Minimal verbale Kinder mit einer Autismus-Spektrum-Störung (ASS) unterscheiden sich erheblich in ihren Entwicklungsprofilen und Barrieren für den Einstieg in die produktive Sprachentwicklung. Entsprechend sollten Interventionen zur Förderung der nonverbalen und verbalen Kommunikation bei dieser Zielgruppe stark individualisiert erfolgen; je nach Voraussetzungen des jeweiligen Kindes sind unterschiedliche Kombinationen von Methoden aus verschiedenen Förderansätzen indiziert. Es fehlen jedoch Förderleitlinien, die verbindliche Kriterien für eine individualisierte und zugleich systematische Auswahl von Fördermethoden enthalten. Die vorliegende Arbeit liefert einen Beitrag zur Entwicklung solcher Leitlinien, indem das Konzept der entwicklungsorientierten Kommunikations- und Sprachförderung nach Aktas, Asbrock, Doil & Müller (2012) auf die Zielgruppe minimal verbaler Kinder mit ASS angewendet wird.

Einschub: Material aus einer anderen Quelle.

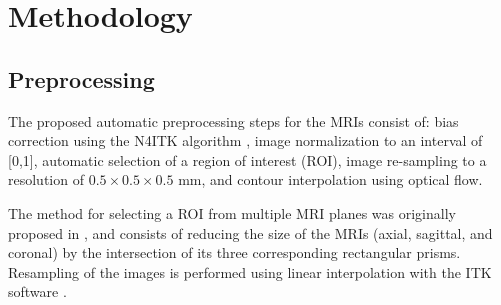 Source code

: \section{Methodology}
\label{sec:methods}



\subsection{Preprocessing}
\label{subsec:prepro}
The proposed automatic preprocessing steps for the MRIs consist of:
bias correction using the N4ITK algorithm \cite{n4itk}, 
image normalization to an interval of [0,1],
automatic selection of a region of interest (ROI), 
image re-sampling to a resolution of $0.5 \times 0.5 \times 0.5$ mm, 
and contour interpolation using optical flow.

The method for selecting a ROI from multiple MRI planes was originally proposed in \cite{anneke}, and consists of reducing the size of the MRIs 
(axial, sagittal, and coronal)
by the intersection of its three corresponding rectangular prisms. Resampling
of the images is performed using linear interpolation with the ITK software \cite{itk}.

Für die in diesem Konzept vorgesehene Diagnostik wird zunächst ein neues Elternbefragungsinstrument, der sog. Komm!-Bogen (Müller & Caroli, 2008), längsschnittlich bei 22 typisch entwickelten Kindern im Alter von 12 bis 24 Monaten erprobt (Komm!-Bogen-Studie). Darauf aufbauend wird der Bogen dann im Rahmen einer Einzelfallserie mit Prätest-Posttest-Design (Interventionsstudie) bei 7 minimal verbalen Kindern mit ASS im Alter von 2;11 bis 6;3 Jahren eingesetzt; dabei wird der Bogen zunächst zur Erfassung der Entwicklungsprofile zu Beginn der Intervention (Prätest) sowie ein Jahr später zur Evaluation der Therapiefortschritte (Posttest) genutzt. Zwischen dem Prätest und dem Posttest nehmen die Kinder an einer individualisierten, entwicklungsorientierten und Förderansätze kombinierenden Kommunikationsfördermaßnahme nach dem o. g. Konzept teil, die in einem regulären Versorgungskontext durchgeführt wird (wöchentlich 2 Stunden Einzeltherapie in einem Autismusförderzentrum in enger Kooperation mit Eltern und Kindertagesstätte/Schule).
Der Komm!-Bogen erweist sich in beiden Studien als geeignetes Instrument, um interindividuelle Unterschiede im Kommunikationsverhalten typisch entwickelter und autistisch beeinträchtigter Kinder differenziert zu erfassen sowie die erwarteten Entwicklungsveränderungen abzubilden. Ferner bewährt er sich in der klinischen Anwendung, um individuelle Förderziele für die untersuchten Kinder mit ASS ableiten zu können.
Die zu Beginn der Interventionsstudie durchgeführten diagnostischen Erhebungen bestätigen die schon in anderen Studien beschriebene große Heterogenität der Entwicklungsprofile bei minimal verbalen Kindern mit ASS. Entsprechend werden im Verlauf der Interventionen sehr unterschiedliche Fördermethoden bei den 7 untersuchten Kindern eingesetzt. Nach Abschluss der Interventionen lässt sich im Posttest nachweisen, dass sich die Kinder in der Häufigkeit und im Niveau ihres kommunikativen Verhaltens verbessert haben. Diese Fortschritte sind sowohl von den Bezugspersonen im Alltag zu erkennen als auch von Fachleuten im Rahmen einer standardisierten Verhaltensbeobachtung. Dabei variiert die Art der Entwicklungsfortschritte (Zuwachs in den vorsymbolischen vs. symbolischen Kommunikationsmitteln) in Abhängigkeit vom individuell gewählten Förderschwerpunkt.
Im Diskussionsteil der Arbeit werden die Ergebnisse der Interventionsstudie mit dem aktuellen Stand der Spracherwerbsforschung bei Kindern mit ASS sowie mit Befunden aus der Interventionsforschung zusammengeführt. Auf dieser Grundlage werden Empfehlungen für eine systematische Kommunikations- und Sprachdiagnostik sowie Förderplanung bei minimal verbalen Kindern mit ASS abgeleitet. Ferner wird eine förderrelevante Einteilung der Zielgruppe nach verschiedenen Störungsschwerpunkten entwickelt, und es werden Empfehlungen für die Kommunikationsförderung und Sprachanbahnung bei minimal verbalen Kindern mit ASS – in Abhängigkeit vom vorliegenden Störungsschwerpunkt – formuliert. Diese Empfehlungen sind als vorläufige Förderleitlinien für die therapeutische Praxis gedacht, die es weiter zu entwickeln und empirisch zu überprüfen gilt.